Minggu, 16 Januari 2011 12:18 WIB News Share :

Dikeruk 8 jam lebih, jalan Magelang-Yogya berhasil dibuka kembali

Magelang –– Setelah sempat ditutup semalam akibat banjir lahar dingin, akhirnya Jalan Raya Magelang-Yogyakarta di Km 23 berhasil dibuka kembali. Namun arus lalu lintas masih tersendat.

Pantauan detikcom, arus lalu lintas dari arah Semarang menuju ke Yogyakarta bisa melewati kembali jalan raya Magelang-Jogjakarta namun masih padat merayap. Jalan berhasil dibuka setelah petugas Bina Marga beserta Satlantas Polres Magelang menurunkan tiga buah alat berat untuk mengeruk material lahar dingin yang menimbun jalan Raya Magelang-Yogyakarta semalam.

Tiga alat berat ini bekerja selama kurang lebih delapan jam lebih untuk melakukan pengerukan material yang membentuk aliran sungai yang melintasi jalan Raya Magelang-Yogyakarta dengan ketebalan lebih dari 50 sentimeter dengan lebar 100 meter.

Namun, sisa-sisa material pengerukan sampai saat ini masih menggunung di tepi jalan. Untuk itu, bagi para pengguna kendaraan agar lebih berhati-hati karena di sepanjang jalan raya Magelang-Jogjakarta selain material pasir dan lumpur, aliran air dari Kali Putih masih mengalir hampir separoh jalan lebih.

Terutama di bekas timbunan material banjir lahar dingin yang membentuk aliran sungai seperti pada masa tahun 1940-an.
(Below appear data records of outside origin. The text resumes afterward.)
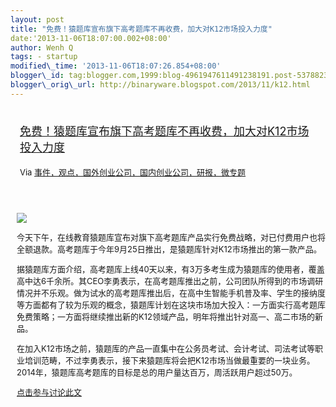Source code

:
 ```yaml
--- 
layout: post 
title: "免费！猿题库宣布旗下高考题库不再收费，加大对K12市场投入力度" 
date:'2013-11-06T18:07:00.002+08:00' 
author: Wenh Q
tags: - startup
modified\_time: '2013-11-06T18:07:26.854+08:00' 
blogger\_id: tag:blogger.com,1999:blog-4961947611491238191.post-5378823191974095216
blogger\_orig\_url: http://binaryware.blogspot.com/2013/11/k12.html
---
```

<div style="margin: 10px; padding: 5px;">

<div style="font-size: 18px;">

[免费！猿题库宣布旗下高考题库不再收费，加大对K12市场投入力度](http://www.kuailiyu.com/article/5867.html)

</div>

<div style="font-size: 13px;">

Via
[事件，观点，国外创业公司，国内创业公司，研报，微专题](http://www.kuailiyu.com/)

</div>

</div>

<div style="font-size: 13px; padding: 15px 0 10px 10px;">

![](http://www.kuailiyu.com/uploadfile/2013/1105/20131105055838877.jpg)

今天下午，在线教育猿题库宣布对旗下高考题库产品实行免费战略，对已付费用户也将全额退款。高考题库于今年9月25日推出，是猿题库针对K12市场推出的第一款产品。

据猿题库方面介绍，高考题库上线40天以来，有3万多考生成为猿题库的使用者，覆盖高中达6千余所。其CEO李勇表示，在高考题库推出之前，公司团队所得到的市场调研情况并不乐观。做为试水的高考题库推出后，在高中生智能手机普及率、学生的接纳度等方面都有了较为乐观的概念，猿题库计划在这块市场加大投入：一方面实行高考题库免费策略；一方面将继续推出新的K12领域产品，明年将推出针对高一、高二市场的新品。

在加入K12市场之前，猿题库的产品一直集中在公务员考试、会计考试、司法考试等职业培训范畴，不过李勇表示，接下来猿题库将会把K12市场当做最重要的一块业务。2014年，猿题库高考题库的目标是总的用户量达百万，周活跃用户超过50万。

[点击参与讨论此文](http://www.kuailiyu.com/article/5867.html?utm_source=articletail&utm_medium=RSS#comments)

</div>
Pasalnya, separuh jalan aspalnya sudah tergerus oleh terjangan banjir lahar dingin untuk yang keempat kalinya ini.

Purwanto (45) warga Desa Jumoyo, Kecamatan Salam, menyatakan banjir yang terjadi semalam terhitung masih kecil karena sudah dilakukan normalisasi Kali Putih paska banjir yang ketiga kalinya pada Minggu (09/01/2011) yang terbesar.

“Semalam banjir hanya air, lumpur dan kerikil sehingga tidak begitu lama menutup jalan Raya Magelang-Yogyakarta,” tegas Purwanto.

Budi Santoso (55) petugas pengawas lapangan Bina Marga menyatakan tergerusnya aspal yang sudah separu jalan raya Magelang-Yogyakarta Km 23 itu akibat hantaman keras batu-batu serta gerusan banjir lahar dingin.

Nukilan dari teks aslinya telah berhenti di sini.